The researchers are very clear about the problems of inferring causality from correlations (page 9) and provide important caveats about interpreting the statistical data. Other limitations of the research are clearly set out (page 21).

The role of the nominations committee, the least researched of the board committees originally recommended in the Cadbury Committee report, is emphasised.

The importance to boards of diversity of thought is clearly demonstrated and the need for further research into its assumed relationship to demographic diversity is emphasised. This is particularly important as demands on boards to move beyond gender and ethnic diversity continue.

Two aspects that trouble me:

1. The authors assert that the debate should move beyond discussion of why diversity is important to explore how it can be achieved, criticising the business case approach (rightly, in my view) for leading to potentially adverse consequences. However, my reading of the debate over many years is that the advancement of the business case was politically motivated and has led to other arguments for board diversity being insufficiently discussed. The perspective of this report does little to change that. For example: 

"In addition to gender and ethnicity, there are a number of other ways in which directors are not representative of the UK working population" (page 12) 

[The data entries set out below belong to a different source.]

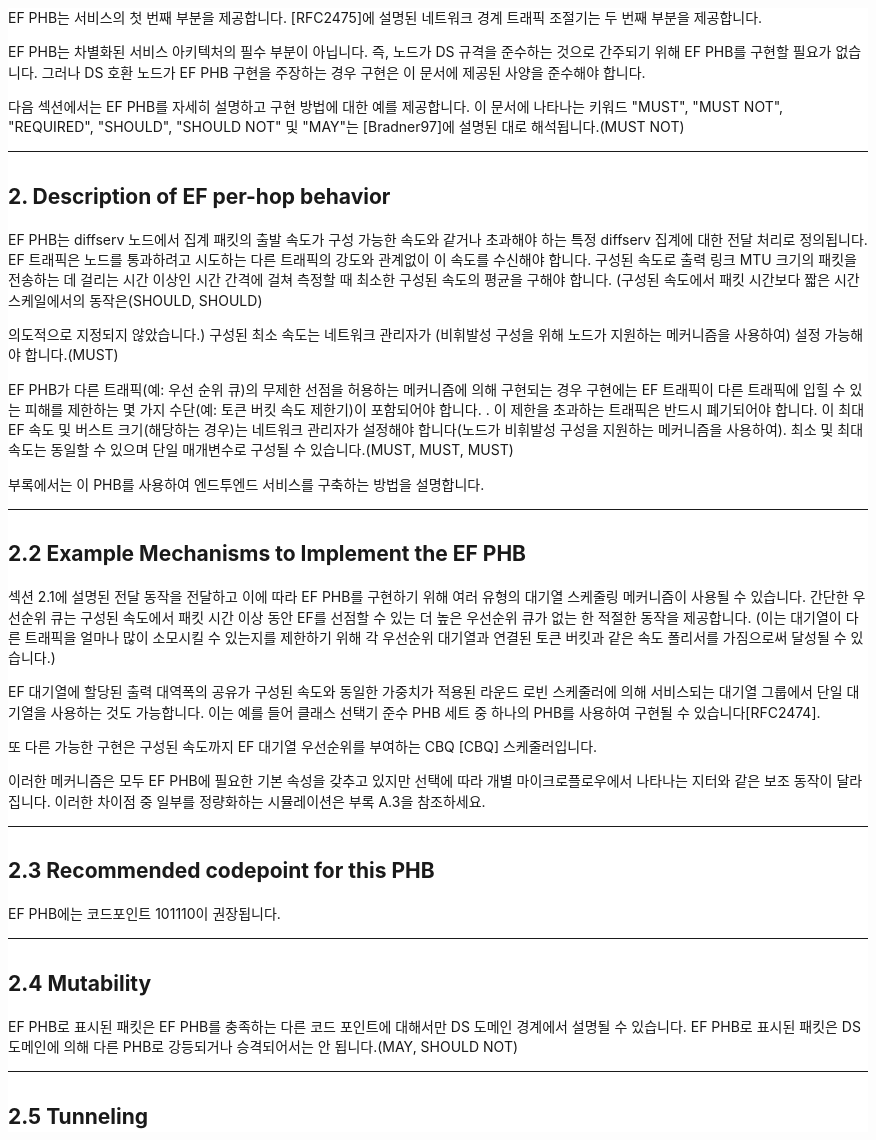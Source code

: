 EF PHB는 서비스의 첫 번째 부분을 제공합니다. \[RFC2475\]에 설명된 네트워크 경계 트래픽 조절기는 두 번째 부분을 제공합니다.

EF PHB는 차별화된 서비스 아키텍처의 필수 부분이 아닙니다. 즉, 노드가 DS 규격을 준수하는 것으로 간주되기 위해 EF PHB를 구현할 필요가 없습니다. 그러나 DS 호환 노드가 EF PHB 구현을 주장하는 경우 구현은 이 문서에 제공된 사양을 준수해야 합니다.

다음 섹션에서는 EF PHB를 자세히 설명하고 구현 방법에 대한 예를 제공합니다. 이 문서에 나타나는 키워드 "MUST", "MUST NOT", "REQUIRED", "SHOULD", "SHOULD NOT" 및 "MAY"는 \[Bradner97\]에 설명된 대로 해석됩니다.\(MUST NOT\)

---
## **2. Description of EF per-hop behavior**

EF PHB는 diffserv 노드에서 집계 패킷의 출발 속도가 구성 가능한 속도와 같거나 초과해야 하는 특정 diffserv 집계에 대한 전달 처리로 정의됩니다. EF 트래픽은 노드를 통과하려고 시도하는 다른 트래픽의 강도와 관계없이 이 속도를 수신해야 합니다. 구성된 속도로 출력 링크 MTU 크기의 패킷을 전송하는 데 걸리는 시간 이상인 시간 간격에 걸쳐 측정할 때 최소한 구성된 속도의 평균을 구해야 합니다. \(구성된 속도에서 패킷 시간보다 짧은 시간 스케일에서의 동작은\(SHOULD, SHOULD\)

의도적으로 지정되지 않았습니다.\) 구성된 최소 속도는 네트워크 관리자가 \(비휘발성 구성을 위해 노드가 지원하는 메커니즘을 사용하여\) 설정 가능해야 합니다.\(MUST\)

EF PHB가 다른 트래픽\(예: 우선 순위 큐\)의 무제한 선점을 허용하는 메커니즘에 의해 구현되는 경우 구현에는 EF 트래픽이 다른 트래픽에 입힐 수 있는 피해를 제한하는 몇 가지 수단\(예: 토큰 버킷 속도 제한기\)이 포함되어야 합니다. . 이 제한을 초과하는 트래픽은 반드시 폐기되어야 합니다. 이 최대 EF 속도 및 버스트 크기\(해당하는 경우\)는 네트워크 관리자가 설정해야 합니다\(노드가 비휘발성 구성을 지원하는 메커니즘을 사용하여\). 최소 및 최대 속도는 동일할 수 있으며 단일 매개변수로 구성될 수 있습니다.\(MUST, MUST, MUST\)

부록에서는 이 PHB를 사용하여 엔드투엔드 서비스를 구축하는 방법을 설명합니다.

---
## **2.2 Example Mechanisms to Implement the EF PHB**

섹션 2.1에 설명된 전달 동작을 전달하고 이에 따라 EF PHB를 구현하기 위해 여러 유형의 대기열 스케줄링 메커니즘이 사용될 수 있습니다. 간단한 우선순위 큐는 구성된 속도에서 패킷 시간 이상 동안 EF를 선점할 수 있는 더 높은 우선순위 큐가 없는 한 적절한 동작을 제공합니다. \(이는 대기열이 다른 트래픽을 얼마나 많이 소모시킬 수 있는지를 제한하기 위해 각 우선순위 대기열과 연결된 토큰 버킷과 같은 속도 폴리서를 가짐으로써 달성될 수 있습니다.\)

EF 대기열에 할당된 출력 대역폭의 공유가 구성된 속도와 동일한 가중치가 적용된 라운드 로빈 스케줄러에 의해 서비스되는 대기열 그룹에서 단일 대기열을 사용하는 것도 가능합니다. 이는 예를 들어 클래스 선택기 준수 PHB 세트 중 하나의 PHB를 사용하여 구현될 수 있습니다\[RFC2474\].

또 다른 가능한 구현은 구성된 속도까지 EF 대기열 우선순위를 부여하는 CBQ \[CBQ\] 스케줄러입니다.

이러한 메커니즘은 모두 EF PHB에 필요한 기본 속성을 갖추고 있지만 선택에 따라 개별 마이크로플로우에서 나타나는 지터와 같은 보조 동작이 달라집니다. 이러한 차이점 중 일부를 정량화하는 시뮬레이션은 부록 A.3을 참조하세요.

---
## **2.3 Recommended codepoint for this PHB**

EF PHB에는 코드포인트 101110이 권장됩니다.

---
## **2.4 Mutability**

EF PHB로 표시된 패킷은 EF PHB를 충족하는 다른 코드 포인트에 대해서만 DS 도메인 경계에서 설명될 수 있습니다. EF PHB로 표시된 패킷은 DS 도메인에 의해 다른 PHB로 강등되거나 승격되어서는 안 됩니다.\(MAY, SHOULD NOT\)

---
## **2.5 Tunneling**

Why should directors be representative of the working population? Under the current regulatory regime (admittedly a regime that does not adequately reflect twenty-first century business or social environment) directors represent shareholders alone; the arguments for wider representation on boards need to be clearly articulated. Further, the practical problem faced by boards in addressing demands for diversity beyond that of gender is not fully considered. There are also potential issues arising from the transgender debate which may impact boards. 

2. The approach of the authors to qualitative research concerns me.  The predominant background of the research team appears to be psychology and behavioural research, mostly using a quantitative approach. I suspect that their main use of interviews as a data collection method has been in the context of providing consultancy advice to boards  - the interesting BEP/Q-sort tool suggests this, as do the comments on page 103 about the limitations of interviews. Ethnographers have strategies to overcome such limitations, although the significant constraints on conducting research interviews in the context of a pandemic must be recognised. Research described as "mixed methods" (quantitative and qualitative approaches combined) presents important challenges to underlying assumptions about what counts as knowledge and requires more than adding a series of interviews to bolster statistical analysis (page 26)

The addition of an anthropological perspective to the research team could have provided further insightful analysis, exploring in greater depth the context in which board diversity is addressed and experienced and the rituals and symbols which provide clues to how it is conceptualised. Gillian Tett's recent book "Anthro-vision" beautifully demonstrates the value of an anthropological approach to organisations.

Overall,  I think the report is a very useful addition to the knowledge base with the potential for stimulating further well-informed debate around the issues identified, particularly how boards can meet the challenge of demands for different sorts of diversity and how these can stand as proxies for diversity of thought. I do hope that the authors will produce a paper or two in peer-reviewed journals from their data to confirm the validity of what looks to me like very useful data analysis. 

I'll read it again when the weather changes...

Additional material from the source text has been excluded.